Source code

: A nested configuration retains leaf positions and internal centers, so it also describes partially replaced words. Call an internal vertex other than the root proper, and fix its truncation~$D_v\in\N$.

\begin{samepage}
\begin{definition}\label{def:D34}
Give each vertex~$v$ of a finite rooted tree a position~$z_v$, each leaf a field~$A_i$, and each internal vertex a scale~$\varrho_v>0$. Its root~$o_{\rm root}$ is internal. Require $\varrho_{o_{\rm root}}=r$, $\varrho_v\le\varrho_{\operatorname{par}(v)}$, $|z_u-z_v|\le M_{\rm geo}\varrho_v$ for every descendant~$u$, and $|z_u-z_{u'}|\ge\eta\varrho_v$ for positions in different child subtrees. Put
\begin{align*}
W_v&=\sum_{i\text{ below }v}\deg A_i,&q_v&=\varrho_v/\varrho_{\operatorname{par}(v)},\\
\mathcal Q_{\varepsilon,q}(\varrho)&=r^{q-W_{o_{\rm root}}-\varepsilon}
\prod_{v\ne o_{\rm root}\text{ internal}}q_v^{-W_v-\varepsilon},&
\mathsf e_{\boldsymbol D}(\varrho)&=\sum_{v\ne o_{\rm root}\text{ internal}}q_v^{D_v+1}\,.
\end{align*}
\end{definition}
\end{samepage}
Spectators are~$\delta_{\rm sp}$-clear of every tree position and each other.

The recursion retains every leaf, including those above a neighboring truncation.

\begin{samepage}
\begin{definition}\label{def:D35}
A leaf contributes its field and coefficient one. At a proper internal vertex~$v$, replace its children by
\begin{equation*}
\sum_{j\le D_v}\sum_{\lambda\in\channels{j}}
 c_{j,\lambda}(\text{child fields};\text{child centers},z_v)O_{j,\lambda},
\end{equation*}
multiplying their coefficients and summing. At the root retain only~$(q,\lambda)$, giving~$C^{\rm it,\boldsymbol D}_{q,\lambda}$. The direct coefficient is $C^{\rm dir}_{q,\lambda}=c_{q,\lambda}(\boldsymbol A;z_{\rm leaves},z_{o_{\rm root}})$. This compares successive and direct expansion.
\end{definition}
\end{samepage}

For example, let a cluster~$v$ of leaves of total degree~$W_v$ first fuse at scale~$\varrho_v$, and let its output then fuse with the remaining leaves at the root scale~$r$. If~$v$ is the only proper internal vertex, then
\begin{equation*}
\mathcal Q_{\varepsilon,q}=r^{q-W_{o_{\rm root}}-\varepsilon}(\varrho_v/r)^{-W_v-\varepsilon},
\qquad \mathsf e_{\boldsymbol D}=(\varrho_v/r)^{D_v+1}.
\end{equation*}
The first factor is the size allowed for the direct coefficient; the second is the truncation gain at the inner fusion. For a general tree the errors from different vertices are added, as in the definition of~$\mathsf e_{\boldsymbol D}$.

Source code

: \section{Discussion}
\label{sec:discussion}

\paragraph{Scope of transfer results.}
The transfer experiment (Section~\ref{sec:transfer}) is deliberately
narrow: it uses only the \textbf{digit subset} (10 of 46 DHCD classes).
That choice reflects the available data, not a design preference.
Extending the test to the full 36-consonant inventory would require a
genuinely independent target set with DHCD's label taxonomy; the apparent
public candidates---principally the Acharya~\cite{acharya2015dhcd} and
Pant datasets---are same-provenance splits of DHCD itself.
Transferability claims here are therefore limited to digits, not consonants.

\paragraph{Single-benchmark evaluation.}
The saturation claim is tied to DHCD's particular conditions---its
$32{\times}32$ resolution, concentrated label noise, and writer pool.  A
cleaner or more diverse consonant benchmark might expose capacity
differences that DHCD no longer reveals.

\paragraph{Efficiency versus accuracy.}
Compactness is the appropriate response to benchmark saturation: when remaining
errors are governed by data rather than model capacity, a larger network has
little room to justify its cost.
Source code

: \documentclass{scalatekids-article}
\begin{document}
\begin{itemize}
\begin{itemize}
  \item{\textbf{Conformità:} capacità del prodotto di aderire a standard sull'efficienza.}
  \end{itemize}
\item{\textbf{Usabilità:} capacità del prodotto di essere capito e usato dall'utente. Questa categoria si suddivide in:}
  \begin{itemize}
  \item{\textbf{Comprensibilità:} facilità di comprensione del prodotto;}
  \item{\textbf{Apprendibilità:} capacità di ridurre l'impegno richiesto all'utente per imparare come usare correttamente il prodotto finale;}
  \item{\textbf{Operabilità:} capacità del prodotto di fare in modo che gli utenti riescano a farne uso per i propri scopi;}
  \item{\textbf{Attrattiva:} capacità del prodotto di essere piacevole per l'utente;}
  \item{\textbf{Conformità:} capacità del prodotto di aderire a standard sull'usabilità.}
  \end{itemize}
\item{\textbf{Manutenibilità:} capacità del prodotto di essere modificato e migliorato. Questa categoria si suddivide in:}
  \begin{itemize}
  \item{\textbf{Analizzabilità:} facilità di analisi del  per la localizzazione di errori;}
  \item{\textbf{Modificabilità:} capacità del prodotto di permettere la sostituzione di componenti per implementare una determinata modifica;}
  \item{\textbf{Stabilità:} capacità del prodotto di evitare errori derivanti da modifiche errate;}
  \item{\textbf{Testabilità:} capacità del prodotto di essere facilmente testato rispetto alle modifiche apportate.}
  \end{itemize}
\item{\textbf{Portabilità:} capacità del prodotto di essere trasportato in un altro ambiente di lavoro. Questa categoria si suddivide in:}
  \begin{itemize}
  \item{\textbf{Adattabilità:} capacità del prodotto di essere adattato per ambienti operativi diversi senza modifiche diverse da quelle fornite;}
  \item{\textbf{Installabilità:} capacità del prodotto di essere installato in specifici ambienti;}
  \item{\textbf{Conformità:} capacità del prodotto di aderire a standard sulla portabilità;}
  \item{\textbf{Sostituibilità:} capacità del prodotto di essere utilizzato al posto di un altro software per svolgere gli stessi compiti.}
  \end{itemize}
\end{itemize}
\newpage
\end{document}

What to work on
Retype only the lines above between the line with "di essere piacevole" and the line with "prodotto di permettere", counting those two lines as well, and keep every character as it is.

Response box
  \item{\textbf{Attrattiva:} capacità del prodotto di essere piacevole per l'utente;}
  \item{\textbf{Conformità:} capacità del prodotto di aderire a standard sull'usabilità.}
  \end{itemize}
\item{\textbf{Manutenibilità:} capacità del prodotto di essere modificato e migliorato. Questa categoria si suddivide in:}
  \begin{itemize}
  \item{\textbf{Analizzabilità:} facilità di analisi del  per la localizzazione di errori;}
  \item{\textbf{Modificabilità:} capacità del prodotto di permettere la sostituzione di componenti per implementare una determinata modifica;}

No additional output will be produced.